Before considering improvements, one ought to summarize the traditional system for selecting judges which prevailed unreformed until the mid 1990's. The Constitution states that judges are appointed by the President but (the sting in the tail) on the advice of the Government. It is well known that the Government has been concerned, often in the first place, with whether a candidate has the reputation of being a supporter of the government party or parties. Because of the strong culture of an independent judiciary and legal profession, this has not led to a servile judiciary; and examples are legion of cases in which the courts have handed down judgments inconvenient to the Government. Nevertheless it is certainly undesirable for appointments to the judiciary to appear to be part of the political spoils system in a way not seen in the United Kingdom, certainly since 1945.
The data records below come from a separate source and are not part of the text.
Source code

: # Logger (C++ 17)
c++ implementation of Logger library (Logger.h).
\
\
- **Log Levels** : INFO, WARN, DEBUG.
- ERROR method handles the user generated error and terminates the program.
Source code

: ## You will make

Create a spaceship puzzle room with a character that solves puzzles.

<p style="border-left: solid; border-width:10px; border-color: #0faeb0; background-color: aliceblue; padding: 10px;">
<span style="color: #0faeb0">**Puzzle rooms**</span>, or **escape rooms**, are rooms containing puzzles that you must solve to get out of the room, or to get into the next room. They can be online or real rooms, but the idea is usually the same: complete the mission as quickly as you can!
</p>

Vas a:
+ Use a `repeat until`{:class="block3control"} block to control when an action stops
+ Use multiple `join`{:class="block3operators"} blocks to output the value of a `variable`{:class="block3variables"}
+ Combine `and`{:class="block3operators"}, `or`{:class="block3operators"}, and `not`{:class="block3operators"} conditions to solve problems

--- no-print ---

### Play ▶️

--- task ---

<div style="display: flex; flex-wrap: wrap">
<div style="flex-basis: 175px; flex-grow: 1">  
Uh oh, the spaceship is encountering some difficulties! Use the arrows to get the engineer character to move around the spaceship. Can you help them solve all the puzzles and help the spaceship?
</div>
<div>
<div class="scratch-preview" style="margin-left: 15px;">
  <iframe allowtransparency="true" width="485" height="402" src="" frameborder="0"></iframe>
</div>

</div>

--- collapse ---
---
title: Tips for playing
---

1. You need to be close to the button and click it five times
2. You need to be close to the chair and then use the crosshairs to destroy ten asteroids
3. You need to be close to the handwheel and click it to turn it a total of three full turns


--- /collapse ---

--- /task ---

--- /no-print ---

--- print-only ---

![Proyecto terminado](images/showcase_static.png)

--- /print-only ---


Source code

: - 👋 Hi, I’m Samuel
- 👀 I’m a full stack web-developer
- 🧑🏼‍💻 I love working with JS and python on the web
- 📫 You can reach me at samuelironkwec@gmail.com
Apart from anything else, in a small jurisdiction where barristers are better paid than all but the top few in the UK, the partial elimination of half the practitioners makes the size of the pool dangerously small, something which the Judicial Appointments Advisory Board has recently admitted. This is a general trait in Irish government ranging more widely than the judiciary, the political culture in Ireland has dictated that for instance the Irish EU Commissioner has always been from the governing party and that when the Taoiseach nominated eleven out of the sixty person Seanad (or upper house of the legislature) he seldom looks beyond his own party. Likewise, coming closer to home, until recently, 'State Work' - meaning prosecutions, defending judicial review cases - was confined to barristers who were thought to be friends of the governing party. Thus most barristers think it appropriate to indicate discreet but definitely their political allegiance.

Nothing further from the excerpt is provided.